UKPLab / sentence-transformers

State-of-the-Art Text Embeddings
https://www.sbert.net
Apache License 2.0
15.21k stars 2.47k forks source link

BERT models not working as expected for cross-lingual data #112

Open SuvroBaner opened 4 years ago

SuvroBaner commented 4 years ago

We are testing BERT on a cross lingual dataset with different permutations. Either both the sentences are in English or both of them in Hindi or one of them is English and another one is Hindi explained in the attached file.

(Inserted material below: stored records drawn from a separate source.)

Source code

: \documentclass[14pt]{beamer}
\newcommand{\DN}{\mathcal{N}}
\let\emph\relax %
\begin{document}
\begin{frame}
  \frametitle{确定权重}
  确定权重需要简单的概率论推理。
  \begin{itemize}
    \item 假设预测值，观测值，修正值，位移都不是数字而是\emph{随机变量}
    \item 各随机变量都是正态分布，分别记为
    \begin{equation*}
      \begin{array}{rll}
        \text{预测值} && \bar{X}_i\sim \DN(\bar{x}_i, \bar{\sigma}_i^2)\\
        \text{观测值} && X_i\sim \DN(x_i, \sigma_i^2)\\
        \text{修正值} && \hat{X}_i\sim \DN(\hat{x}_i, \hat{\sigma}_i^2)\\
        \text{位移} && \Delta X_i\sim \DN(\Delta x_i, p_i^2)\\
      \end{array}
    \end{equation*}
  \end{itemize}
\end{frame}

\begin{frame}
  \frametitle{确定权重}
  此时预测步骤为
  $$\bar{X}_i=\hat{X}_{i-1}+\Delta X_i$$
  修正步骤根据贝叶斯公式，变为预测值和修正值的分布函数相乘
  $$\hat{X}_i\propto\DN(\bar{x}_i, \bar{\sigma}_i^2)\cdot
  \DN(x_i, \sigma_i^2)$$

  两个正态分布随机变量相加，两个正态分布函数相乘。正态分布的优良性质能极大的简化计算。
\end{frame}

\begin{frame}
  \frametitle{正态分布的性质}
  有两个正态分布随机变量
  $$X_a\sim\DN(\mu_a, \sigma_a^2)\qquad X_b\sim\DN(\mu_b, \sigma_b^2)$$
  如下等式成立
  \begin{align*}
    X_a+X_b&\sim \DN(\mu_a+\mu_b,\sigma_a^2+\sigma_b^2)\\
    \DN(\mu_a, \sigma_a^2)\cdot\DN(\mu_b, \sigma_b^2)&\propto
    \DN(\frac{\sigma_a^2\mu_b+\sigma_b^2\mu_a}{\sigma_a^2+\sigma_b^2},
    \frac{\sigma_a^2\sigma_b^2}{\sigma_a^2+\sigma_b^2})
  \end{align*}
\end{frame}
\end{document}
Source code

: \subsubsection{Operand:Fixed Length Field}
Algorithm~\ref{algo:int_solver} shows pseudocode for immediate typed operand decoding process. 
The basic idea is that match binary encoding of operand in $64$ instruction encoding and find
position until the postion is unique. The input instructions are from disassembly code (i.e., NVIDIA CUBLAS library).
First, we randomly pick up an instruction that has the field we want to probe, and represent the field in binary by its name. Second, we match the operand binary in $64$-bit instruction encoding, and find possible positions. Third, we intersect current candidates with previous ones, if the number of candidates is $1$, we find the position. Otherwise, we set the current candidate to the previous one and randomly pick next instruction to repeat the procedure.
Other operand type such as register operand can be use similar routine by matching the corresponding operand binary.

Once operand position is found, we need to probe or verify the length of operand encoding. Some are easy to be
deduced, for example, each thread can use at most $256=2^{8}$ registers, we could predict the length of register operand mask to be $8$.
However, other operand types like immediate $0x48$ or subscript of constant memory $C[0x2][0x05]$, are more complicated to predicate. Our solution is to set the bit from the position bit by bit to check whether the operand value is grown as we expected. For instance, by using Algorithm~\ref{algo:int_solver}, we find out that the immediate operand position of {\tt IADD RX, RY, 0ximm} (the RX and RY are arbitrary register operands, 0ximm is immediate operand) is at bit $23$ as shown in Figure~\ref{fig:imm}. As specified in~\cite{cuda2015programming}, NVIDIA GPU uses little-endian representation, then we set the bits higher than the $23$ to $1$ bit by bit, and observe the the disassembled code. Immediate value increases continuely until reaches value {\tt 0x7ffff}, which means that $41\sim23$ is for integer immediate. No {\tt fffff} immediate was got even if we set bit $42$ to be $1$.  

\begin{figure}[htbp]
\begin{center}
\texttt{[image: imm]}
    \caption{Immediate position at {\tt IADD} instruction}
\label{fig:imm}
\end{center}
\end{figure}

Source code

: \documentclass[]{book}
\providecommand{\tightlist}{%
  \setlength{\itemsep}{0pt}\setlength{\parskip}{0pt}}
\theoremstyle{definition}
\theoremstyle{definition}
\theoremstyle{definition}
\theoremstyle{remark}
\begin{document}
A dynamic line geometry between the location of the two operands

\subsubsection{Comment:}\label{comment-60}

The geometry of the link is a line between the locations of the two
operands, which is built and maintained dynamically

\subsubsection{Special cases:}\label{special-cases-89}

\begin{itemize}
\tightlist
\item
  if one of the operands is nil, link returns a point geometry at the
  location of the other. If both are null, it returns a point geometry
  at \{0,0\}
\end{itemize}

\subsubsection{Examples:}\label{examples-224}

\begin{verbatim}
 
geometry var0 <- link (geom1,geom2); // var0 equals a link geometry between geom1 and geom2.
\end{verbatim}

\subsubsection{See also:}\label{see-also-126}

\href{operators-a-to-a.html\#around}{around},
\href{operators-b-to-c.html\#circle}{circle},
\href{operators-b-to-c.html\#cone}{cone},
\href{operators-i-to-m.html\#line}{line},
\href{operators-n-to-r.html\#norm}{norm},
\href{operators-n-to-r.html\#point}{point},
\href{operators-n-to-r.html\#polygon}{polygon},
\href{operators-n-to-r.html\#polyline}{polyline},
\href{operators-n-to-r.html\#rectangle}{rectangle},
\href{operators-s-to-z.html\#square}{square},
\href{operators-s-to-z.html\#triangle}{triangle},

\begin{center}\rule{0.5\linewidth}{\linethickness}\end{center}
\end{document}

Our observation is as follows -

  1. Bert-multi-base-cased without any fine tuning on "Hindi" gives every sentence a high score and we think that is randomly generated.
  2. When we fine tuned " Bert-multi-base-cased" using XNLI "Hindi" corpus then we start getting good results. If both the sentences are in the same language, the results are as expected and correct. Which also means that the model has individually learnt both the languages. But the moment we evaluate two different languages together (in our case Hindi & English) it starts giving low score for everything. One of the explanations could be that since we only fine tuned on XNLI Hindi the vector space of English and Hindi became different and hence the scores are incorrect. So, to avoid that we tried the next approach---
  3. We fine tuned "Bert-multi-base-cased" on XNLI Hindi and English together by appending both the datasets. But we didn't see any difference. The result was similar to the previous one.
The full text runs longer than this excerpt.